Go through the data below and return each line containing the word "blob".

(INPUT)
****

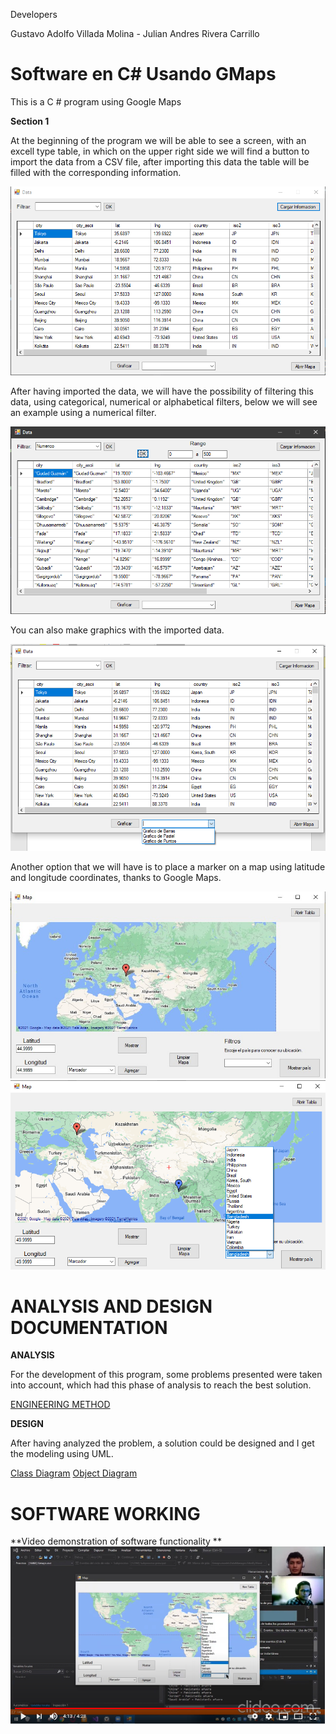 Developers

Gustavo Adolfo Villada Molina -
Julian Andres Rivera Carrillo

# Software en C# Usando GMaps

This is a C # program using Google Maps

**Section 1**

At the beginning of the program we will be able to see a screen, with an excell type table, in which on the upper right side we will find a button to import the data from a CSV file, after importing this data the table will be filled with the corresponding information.

![Initial Screen](https://github.com/JulianAndresRiveraCarrillo/Gmaps/blob/main/Gmaps/data/Captura1.PNG)


After having imported the data, we will have the possibility of filtering this data, using categorical, numerical or alphabetical filters, below we will see an example using a numerical filter.

![Initial Screen](https://github.com/JulianAndresRiveraCarrillo/Gmaps/blob/main/Gmaps/data/Captura2.PNG)

You can also make graphics with the imported data.

![Initial Screen](https://github.com/JulianAndresRiveraCarrillo/Gmaps/blob/main/Gmaps/data/IMAGEN3.png)


Another option that we will have is to place a marker on a map using latitude and longitude coordinates, thanks to Google Maps.

![Map Screen](https://github.com/JulianAndresRiveraCarrillo/Gmaps/blob/main/Gmaps/data/IMAGEN4.jpg)
![Map Screen](https://github.com/JulianAndresRiveraCarrillo/Gmaps/blob/main/Gmaps/data/IMAGEN5.png)




# ANALYSIS AND DESIGN DOCUMENTATION

**ANALYSIS**

For the development of this program, some problems presented were taken into account, which had this phase of analysis to reach the best solution.

[ENGINEERING METHOD](https://github.com/JulianAndresRiveraCarrillo/Gmaps/blob/main/Documentation/Metodo_Ingenier%C3%ADa.pdf)



**DESIGN**

After having analyzed the problem, a solution could be designed and I get the modeling using UML.

[Class Diagram](https://github.com/JulianAndresRiveraCarrillo/Gmaps/blob/main/Documentation/C%23%20GMaps%20Class%20Diagram.pdf)
[Object Diagram](https://github.com/JulianAndresRiveraCarrillo/Gmaps/blob/main/Documentation/ObjectDiagram.pdf)


# SOFTWARE WORKING

**Video demonstration of software functionality **
[![Watch the video](https://github.com/JulianAndresRiveraCarrillo/Gmaps/blob/main/Gmaps/data/miniaturavideo.png)](https://www.youtube.com/watch?v=IWLIgkcZSAE&feature=youtu.be)


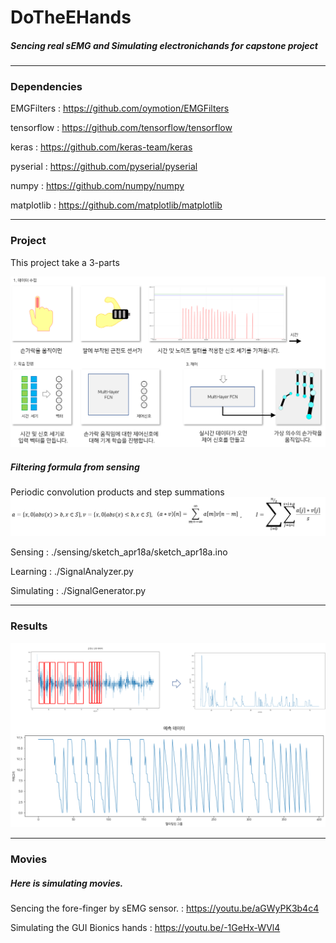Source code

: # DoTheEHands

##### Sencing real sEMG and Simulating electronichands for capstone project

---

### Dependencies

EMGFilters : https://github.com/oymotion/EMGFilters

tensorflow : https://github.com/tensorflow/tensorflow

keras : https://github.com/keras-team/keras

pyserial : https://github.com/pyserial/pyserial

numpy : https://github.com/numpy/numpy

matplotlib : https://github.com/matplotlib/matplotlib

---

### Project

This project take a 3-parts

![dteh1](./imgs/dteh1.png)

##### Filtering formula from sensing

Periodic convolution products and step summations
![dteh3](./imgs/dteh3.png)

Sensing : ./sensing/sketch_apr18a/sketch_apr18a.ino

Learning : ./SignalAnalyzer.py

Simulating : ./SignalGenerator.py

---

### Results

![dteh2](./imgs/dteh2.png)

---

### Movies

##### Here is simulating movies.

Sencing the fore-finger by sEMG sensor. : https://youtu.be/aGWyPK3b4c4

Simulating the GUI Bionics hands : https://youtu.be/-1GeHx-WVl4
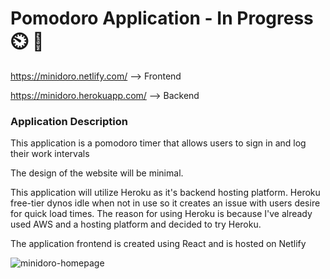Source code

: # Pomodoro Application - In Progress⏲️ 🍅

https://minidoro.netlify.com/ --> Frontend

https://minidoro.herokuapp.com/ --> Backend



### Application Description
This application is a pomodoro timer that allows users to sign in and log their work intervals

The design of the website will be minimal.

This application will utilize Heroku as it's backend hosting platform. Heroku free-tier dynos idle when not in use so it creates an issue with users desire for quick load times. The reason for using Heroku is because I've already used AWS and a hosting platform and decided to try Heroku.

The application frontend is created using React and is hosted on Netlify

![minidoro-homepage](https://user-images.githubusercontent.com/64183136/150860568-c5394ecb-49da-44b7-8e53-2b48485bcf8a.jpg)
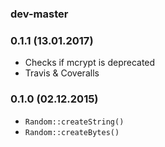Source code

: ### dev-master

### 0.1.1 (13.01.2017)

* Checks if mcrypt is deprecated
* Travis & Coveralls

### 0.1.0 (02.12.2015)

* `Random::createString()`
* `Random::createBytes()`
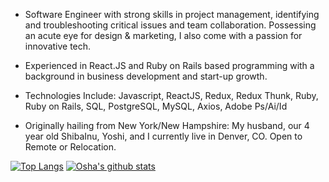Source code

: 

- Software Engineer with strong skills in project management, identifying and troubleshooting critical issues and team collaboration. Possessing an acute eye for design & marketing, I also come with a passion for innovative tech. 

- Experienced in React.JS and Ruby on Rails based programming with a background in business development and start-up growth.

- Technologies Include: Javascript, ReactJS, Redux, Redux Thunk, Ruby, Ruby on Rails, SQL, PostgreSQL, MySQL, Axios, Adobe Ps/Ai/Id

- Originally hailing from New York/New Hampshire: My husband, our 4 year old ShibaInu, Yoshi, and I currently live in Denver, CO. Open to Remote or Relocation.               

[![Top Langs](https://github-readme-stats.vercel.app/api/top-langs/?username=osha7&layout=compact)](https://github.com/osha7/github-readme-stats)
[![Osha's github stats](https://github-readme-stats.vercel.app/api?username=osha7)](https://github.com/osha7/github-readme-stats)
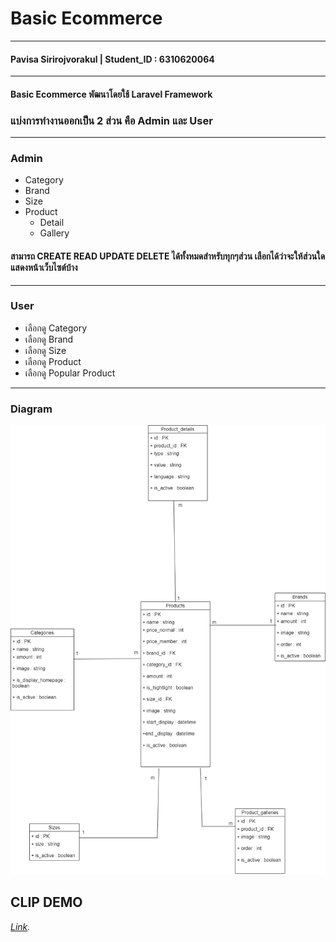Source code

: # Basic Ecommerce
------------------------------------------------
#### Pavisa Sirirojvorakul | Student_ID : 6310620064
---------------------------------------------------
#### Basic Ecommerce พัฒนาโดยใช้ Laravel Framework 
### แบ่งการทำงานออกเป็น 2 ส่วน คือ Admin และ User
---------------------------------------------------
### Admin 
- Category
- Brand
- Size
- Product
    - Detail
    - Gallery
#### สามารถ CREATE READ UPDATE DELETE ได้ทั้งหมดสำหรับทุกๆส่วน เลือกได้ว่าจะให้ส่วนใดแสดงหน้าเว็บไซต์บ้าง

------------------------------------------------------------------------------------------------------
### User
- เลือกดู Category
- เลือกดู Brand
- เลือกดู Size
- เลือกดู Product
- เลือกดู Popular Product
------------------------------------------------------------------------------------------------------
### Diagram

![ecommerce](public/images/ecommerce.png)

## CLIP DEMO
*[Link](https://youtu.be/D3i7-oq-LPE).*
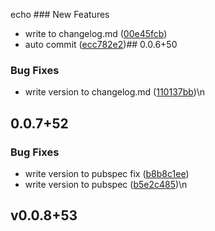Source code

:echo ### New Features

* write to changelog.md ([00e45fcb](https://github.com/sanihaq/flutter_ci_cd/commit/00e45fcb9ef19fc0a4733bcbd65fdcd05bb2fb34))
* auto commit ([ecc782e2](https://github.com/sanihaq/flutter_ci_cd/commit/ecc782e2728a5e39173e27a7fb90d08086000c3a))## 0.0.6+50
### Bug Fixes

* write version to changelog.md ([110137bb](https://github.com/sanihaq/flutter_ci_cd/commit/110137bbd45fce28db1e177aa965755ab6630385))\n
## 0.0.7+52
### Bug Fixes

* write version to pubspec fix ([b8b8c1ee](https://github.com/sanihaq/flutter_ci_cd/commit/b8b8c1ee8d076ad8793e6705a120b9ed700c14a5))
* write version to pubspec ([b5e2c485](https://github.com/sanihaq/flutter_ci_cd/commit/b5e2c48534f178aaa45e1b1944e044fbb3784219))\n
## v0.0.8+53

****

(REPLY)
![Initial Screen](https://github.com/JulianAndresRiveraCarrillo/Gmaps/blob/main/Gmaps/data/Captura1.PNG)
![Initial Screen](https://github.com/JulianAndresRiveraCarrillo/Gmaps/blob/main/Gmaps/data/Captura2.PNG)
![Initial Screen](https://github.com/JulianAndresRiveraCarrillo/Gmaps/blob/main/Gmaps/data/IMAGEN3.png)
![Map Screen](https://github.com/JulianAndresRiveraCarrillo/Gmaps/blob/main/Gmaps/data/IMAGEN4.jpg)
![Map Screen](https://github.com/JulianAndresRiveraCarrillo/Gmaps/blob/main/Gmaps/data/IMAGEN5.png)
[ENGINEERING METHOD](https://github.com/JulianAndresRiveraCarrillo/Gmaps/blob/main/Documentation/Metodo_Ingenier%C3%ADa.pdf)
[Class Diagram](https://github.com/JulianAndresRiveraCarrillo/Gmaps/blob/main/Documentation/C%23%20GMaps%20Class%20Diagram.pdf)
[Object Diagram](https://github.com/JulianAndresRiveraCarrillo/Gmaps/blob/main/Documentation/ObjectDiagram.pdf)
[![Watch the video](https://github.com/JulianAndresRiveraCarrillo/Gmaps/blob/main/Gmaps/data/miniaturavideo.png)](https://www.youtube.com/watch?v=IWLIgkcZSAE&feature=youtu.be)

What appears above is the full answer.